After dropping the pictures, give again exactly the lines of the data from its first line through the line with "y) + iv(x, y).\]", which is included as well.

§ Provided material
BEGIN

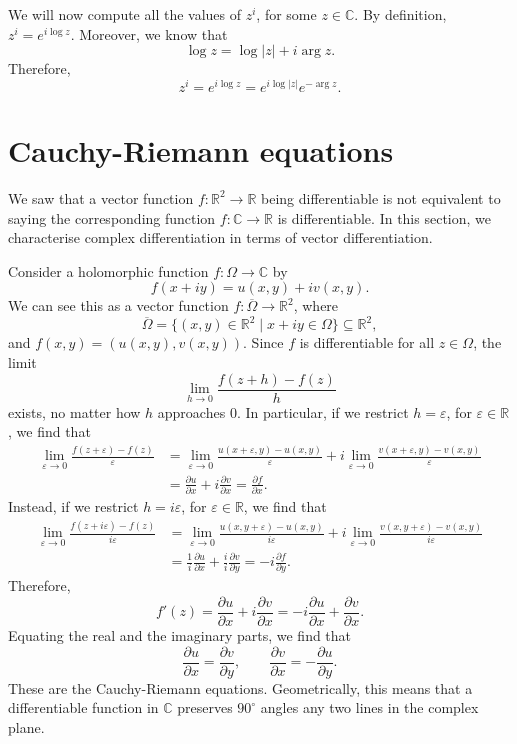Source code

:\documentclass[a4paper, openany]{memoir}
\theoremstyle{definition}
\theoremstyle{plain}
\begin{document}
We will now compute all the values of $z^i$, for some $z \in \mathbb{C}$. By definition, $z^i = e^{i \log z}$. Moreover, we know that
\[\log z = \log |z| + i \arg z.\]
Therefore,
\[z^i = e^{i \log z} = e^{i \log |z|} e^{-\arg z}.\]

\newpage

\section{Cauchy-Riemann equations}
We saw that a vector function $f: \mathbb{R}^2 \to \mathbb{R}$ being differentiable is not equivalent to saying the corresponding function $f: \mathbb{C} \to \mathbb{R}$ is differentiable. In this section, we characterise complex differentiation in terms of vector differentiation. 

Consider a holomorphic function $f: \Omega \to \mathbb{C}$ by
\[f(x + iy) = u(x, y) + iv(x, y).\]
We can see this as a vector function $f: \overline{\Omega} \to \mathbb{R}^2$, where
\[\overline{\Omega} = \{(x, y) \in \mathbb{R}^2 \mid x + iy \in \Omega\} \subseteq \mathbb{R}^2,\]
and $f(x, y) = (u(x, y), v(x, y))$. Since $f$ is differentiable for all $z \in \Omega$, the limit
\[\lim_{h \to 0} \frac{f(z + h) - f(z)}{h}\]
exists, no matter how $h$ approaches $0$. In particular, if we restrict $h = \varepsilon$, for $\varepsilon \in \mathbb{R}$, we find that
\begin{align*}
    \lim_{\varepsilon \to 0} \frac{f(z + \varepsilon) - f(z)}{\varepsilon} &= \lim_{\varepsilon \to 0} \frac{u(x + \varepsilon, y) - u(x, y)}{\varepsilon} + i \lim_{\varepsilon \to 0} \frac{v(x + \varepsilon, y) - v(x, y)}{\varepsilon} \\
    &= \frac{\partial u}{\partial x} + i \frac{\partial v}{\partial x} = \frac{\partial f}{\partial x}.
\end{align*}
Instead, if we restrict $h = i \varepsilon$, for $\varepsilon \in \mathbb{R}$, we find that
\begin{align*}
    \lim_{\varepsilon \to 0} \frac{f(z + i\varepsilon) - f(z)}{i\varepsilon} &= \lim_{\varepsilon \to 0} \frac{u(x, y + \varepsilon) - u(x, y)}{i\varepsilon} + i\lim_{\varepsilon \to 0} \frac{v(x, y + \varepsilon) - v(x, y)}{i \varepsilon} \\
    &= \frac{1}{i} \frac{\partial u}{\partial x} + \frac{i}{i} \frac{\partial v}{\partial y} = -i \frac{\partial f}{\partial y}.
\end{align*}
Therefore,
\[f'(z) = \frac{\partial u}{\partial x} + i \frac{\partial v}{\partial x} = -i \frac{\partial u}{\partial x} + \frac{\partial v}{\partial x}.\]
Equating the real and the imaginary parts, we find that
\[\frac{\partial u}{\partial x} = \frac{\partial v}{\partial y}, \qquad \frac{\partial v}{\partial x} = -\frac{\partial u}{\partial y}.\]
These are the Cauchy-Riemann equations. Geometrically, this means that a differentiable function in $\mathbb{C}$ preserves $90^{\circ}$ angles any two lines in the complex plane.
\end{document}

END

§ Completed exercise
Source code

:\documentclass[a4paper, openany]{memoir}
\theoremstyle{definition}
\theoremstyle{plain}
\begin{document}
We will now compute all the values of $z^i$, for some $z \in \mathbb{C}$. By definition, $z^i = e^{i \log z}$. Moreover, we know that
\[\log z = \log |z| + i \arg z.\]
Therefore,
\[z^i = e^{i \log z} = e^{i \log |z|} e^{-\arg z}.\]

\newpage

\section{Cauchy-Riemann equations}
We saw that a vector function $f: \mathbb{R}^2 \to \mathbb{R}$ being differentiable is not equivalent to saying the corresponding function $f: \mathbb{C} \to \mathbb{R}$ is differentiable. In this section, we characterise complex differentiation in terms of vector differentiation. 

Consider a holomorphic function $f: \Omega \to \mathbb{C}$ by
\[f(x + iy) = u(x, y) + iv(x, y).\]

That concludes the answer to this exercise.